DIŞ TİRACET HACMİMİZ ÇOK DÜŞÜK
Türkiye ile Uganda arasmdaki ekonomik ilişkiler diğer Sahra Altı Afrika ülkelerine göre çok daha geri seviyelerde. Öyle ki Türkiye’nin İhracatı 22, ithalatı ise sadece 7 milyon dolar düzeyinde. Uganda’da 150 civarında Türk vatandaşının yaşadığı tahmin ediliyor. Bu girişimcilerin daha çok gıda, hazır giyim, inşaat, restoran işletmeciliği alanlarında iş yaptıkları görülüyor. Türkiye’nin Kampala Büyükelçiliği’nin 2010 yılında, Uganda’nın Ankara Büyükelçiliği’nin ise 2011 yılında faaliyete geçtiğini ve iki ülke arasında vize uygulamasının olduğunu da hatırlatalım.
Tamer TAŞKIN / DEİK Afrika Bölgesi Koordinatör Başkanı
Dev yatırımlar yapacaklar
Uganda her şeyden önce huzurlu bir ülke.
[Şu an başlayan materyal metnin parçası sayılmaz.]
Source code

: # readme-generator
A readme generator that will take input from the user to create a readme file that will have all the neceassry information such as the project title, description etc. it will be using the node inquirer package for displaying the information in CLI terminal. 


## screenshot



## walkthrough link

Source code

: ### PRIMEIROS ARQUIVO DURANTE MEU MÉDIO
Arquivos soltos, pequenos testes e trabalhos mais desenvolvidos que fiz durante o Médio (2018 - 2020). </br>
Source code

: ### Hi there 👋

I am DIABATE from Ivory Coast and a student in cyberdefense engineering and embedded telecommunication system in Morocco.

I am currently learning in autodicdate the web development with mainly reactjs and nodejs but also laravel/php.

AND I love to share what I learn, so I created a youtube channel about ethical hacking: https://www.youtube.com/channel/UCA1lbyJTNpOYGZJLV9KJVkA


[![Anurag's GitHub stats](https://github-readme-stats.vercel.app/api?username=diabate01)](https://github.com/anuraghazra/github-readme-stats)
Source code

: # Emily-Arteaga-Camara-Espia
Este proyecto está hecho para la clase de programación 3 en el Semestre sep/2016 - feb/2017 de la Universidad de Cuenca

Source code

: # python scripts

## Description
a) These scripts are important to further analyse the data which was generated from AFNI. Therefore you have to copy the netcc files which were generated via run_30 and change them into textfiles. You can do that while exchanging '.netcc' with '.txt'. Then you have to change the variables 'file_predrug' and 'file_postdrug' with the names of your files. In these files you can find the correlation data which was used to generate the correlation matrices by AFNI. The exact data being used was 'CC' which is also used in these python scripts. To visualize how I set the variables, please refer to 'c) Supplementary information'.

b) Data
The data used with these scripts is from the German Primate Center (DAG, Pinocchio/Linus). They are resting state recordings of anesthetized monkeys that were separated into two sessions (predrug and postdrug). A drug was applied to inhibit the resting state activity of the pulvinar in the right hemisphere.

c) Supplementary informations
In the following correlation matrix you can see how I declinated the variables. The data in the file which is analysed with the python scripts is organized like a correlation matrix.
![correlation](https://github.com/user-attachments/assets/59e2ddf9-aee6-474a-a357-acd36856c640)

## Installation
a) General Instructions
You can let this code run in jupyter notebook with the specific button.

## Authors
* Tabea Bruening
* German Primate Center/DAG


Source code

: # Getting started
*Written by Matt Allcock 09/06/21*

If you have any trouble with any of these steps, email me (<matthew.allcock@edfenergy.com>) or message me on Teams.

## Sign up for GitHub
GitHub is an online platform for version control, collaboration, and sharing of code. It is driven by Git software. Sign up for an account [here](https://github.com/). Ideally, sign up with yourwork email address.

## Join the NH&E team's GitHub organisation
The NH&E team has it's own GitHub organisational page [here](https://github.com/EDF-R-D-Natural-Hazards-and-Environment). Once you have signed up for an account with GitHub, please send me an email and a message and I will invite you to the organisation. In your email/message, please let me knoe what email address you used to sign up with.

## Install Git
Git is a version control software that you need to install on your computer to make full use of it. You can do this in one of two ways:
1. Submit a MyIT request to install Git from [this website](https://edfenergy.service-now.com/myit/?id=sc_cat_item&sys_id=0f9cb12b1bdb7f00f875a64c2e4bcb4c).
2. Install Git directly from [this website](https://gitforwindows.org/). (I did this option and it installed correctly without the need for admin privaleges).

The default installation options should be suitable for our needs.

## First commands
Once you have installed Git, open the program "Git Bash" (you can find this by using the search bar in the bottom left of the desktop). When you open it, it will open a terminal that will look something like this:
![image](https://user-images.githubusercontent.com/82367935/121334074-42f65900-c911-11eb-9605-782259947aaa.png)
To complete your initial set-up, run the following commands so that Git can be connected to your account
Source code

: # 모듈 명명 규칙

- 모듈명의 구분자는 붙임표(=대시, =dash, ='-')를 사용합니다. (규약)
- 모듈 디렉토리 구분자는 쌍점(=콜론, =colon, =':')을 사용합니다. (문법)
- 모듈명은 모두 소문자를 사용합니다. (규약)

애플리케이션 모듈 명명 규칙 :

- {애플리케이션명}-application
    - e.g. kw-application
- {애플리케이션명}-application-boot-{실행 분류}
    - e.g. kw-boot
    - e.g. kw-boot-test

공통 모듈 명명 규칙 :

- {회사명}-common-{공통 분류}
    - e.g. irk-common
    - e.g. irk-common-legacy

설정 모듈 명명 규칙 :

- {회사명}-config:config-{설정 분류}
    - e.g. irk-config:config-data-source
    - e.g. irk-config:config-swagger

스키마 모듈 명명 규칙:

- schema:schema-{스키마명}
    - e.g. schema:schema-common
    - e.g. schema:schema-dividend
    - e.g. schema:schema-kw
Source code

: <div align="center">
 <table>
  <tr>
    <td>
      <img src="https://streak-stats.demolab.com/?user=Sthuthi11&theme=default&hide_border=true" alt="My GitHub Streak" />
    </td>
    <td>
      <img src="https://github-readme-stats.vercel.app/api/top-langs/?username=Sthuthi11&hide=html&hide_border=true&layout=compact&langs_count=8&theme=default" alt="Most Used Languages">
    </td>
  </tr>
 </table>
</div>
Büyük yatırım projeleri başlatılmış durumda. Bunların başında petrol rafinerileri ve boru hatları geliyor. Petrol fiyatlarının gerilemesi bu projelerin bir miktar ertelenmesine neden oldu ancak bunlar eninde sonunda yapılacak. Türk firmaları bu projelerde mutlaka yer almalı. Ticari ve ekonomik ilişkilerimizi geliştirmek için karşılıklı olarak sürekli gidip geliyoruz. Ülkenin toplam milli gelirinin sadece yüzde 10’u sanayi üretiminden, geri kalanı tarım ve madencilikten. Uganda, Marmara Denizi’nin beş katı büyüklüğünde olan Viktorya Gölü’nün çevresindeki altı ülkeden biri. Dolayısıyla gemi inşa sanayi için büyük bir potansiyel taşıyor. THY başkent Kampala’ya direkt uçuyor. Bu, Uganda’yla iş yapmak isteyen işadamlarımız için büyük bir avantaj. Vize var fakat Türk vatandaşlarına vizede büyük kolaylık sağlıyorlar. Türkiye’deki üniversitelerde burslu olarak dört bin Afrikalı öğrenci eğitim görüyor. Türk firmaları bu öğrencileri iyi değerlendirmeli, bunlara staj imkanı tanımalı. Çünkü bu öğrenciler mezun olduklarında o firmalara ülkelerinde iş yaratabilir, onların partneri olabilirler. Afrika’da İngilizceden Portekizceye birçok uluslararası dil konuşulduğu gibi yüzlerce de yerel dil konuşuluyor. Türkiye’de eğitim gören Afrikalı öğrenciler bu dillerin hepsine hakimler.